*Exercise requirements*:
This calls for a word-for-word copy of all the data, with each picture removed.
BEGIN Material for the task
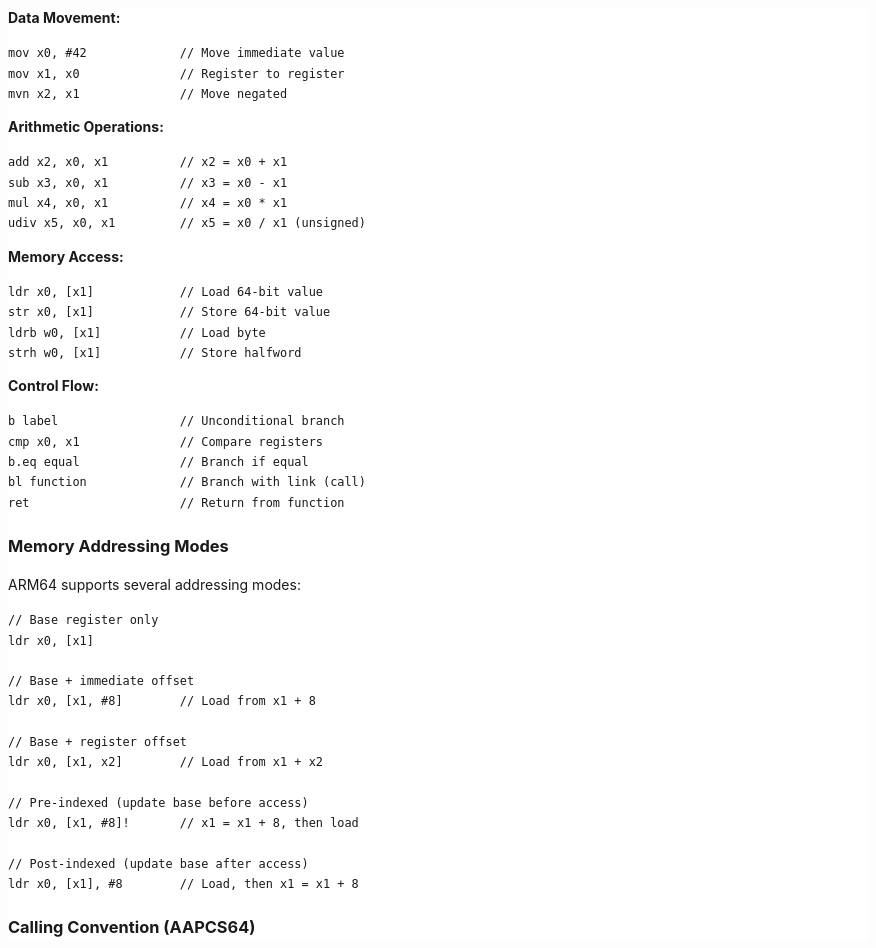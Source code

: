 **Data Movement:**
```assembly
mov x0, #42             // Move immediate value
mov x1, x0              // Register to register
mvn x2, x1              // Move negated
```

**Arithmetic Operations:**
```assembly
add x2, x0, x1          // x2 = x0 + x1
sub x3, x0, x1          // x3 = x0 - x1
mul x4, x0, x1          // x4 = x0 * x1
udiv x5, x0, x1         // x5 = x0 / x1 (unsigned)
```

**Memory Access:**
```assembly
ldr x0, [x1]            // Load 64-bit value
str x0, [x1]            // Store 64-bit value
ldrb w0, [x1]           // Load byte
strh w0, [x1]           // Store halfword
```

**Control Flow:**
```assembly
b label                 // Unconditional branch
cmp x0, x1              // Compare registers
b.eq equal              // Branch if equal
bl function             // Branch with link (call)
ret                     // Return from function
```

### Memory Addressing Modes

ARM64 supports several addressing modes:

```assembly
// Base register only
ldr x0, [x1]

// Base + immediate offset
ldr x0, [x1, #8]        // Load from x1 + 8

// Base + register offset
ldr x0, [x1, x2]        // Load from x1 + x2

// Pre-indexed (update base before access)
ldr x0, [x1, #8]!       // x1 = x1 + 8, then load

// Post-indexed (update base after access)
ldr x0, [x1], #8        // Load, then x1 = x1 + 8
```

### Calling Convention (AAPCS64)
END Material for the task
*Solved problem*:
Source code

: **Data Movement:**
```assembly
mov x0, #42             // Move immediate value
mov x1, x0              // Register to register
mvn x2, x1              // Move negated
```

**Arithmetic Operations:**
```assembly
add x2, x0, x1          // x2 = x0 + x1
sub x3, x0, x1          // x3 = x0 - x1
mul x4, x0, x1          // x4 = x0 * x1
udiv x5, x0, x1         // x5 = x0 / x1 (unsigned)
```

**Memory Access:**
```assembly
ldr x0, [x1]            // Load 64-bit value
str x0, [x1]            // Store 64-bit value
ldrb w0, [x1]           // Load byte
strh w0, [x1]           // Store halfword
```

**Control Flow:**
```assembly
b label                 // Unconditional branch
cmp x0, x1              // Compare registers
b.eq equal              // Branch if equal
bl function             // Branch with link (call)
ret                     // Return from function
```

### Memory Addressing Modes

ARM64 supports several addressing modes:

```assembly
// Base register only
ldr x0, [x1]

// Base + immediate offset
ldr x0, [x1, #8]        // Load from x1 + 8

// Base + register offset
ldr x0, [x1, x2]        // Load from x1 + x2

// Pre-indexed (update base before access)
ldr x0, [x1, #8]!       // x1 = x1 + 8, then load

// Post-indexed (update base after access)
ldr x0, [x1], #8        // Load, then x1 = x1 + 8
```

### Calling Convention (AAPCS64)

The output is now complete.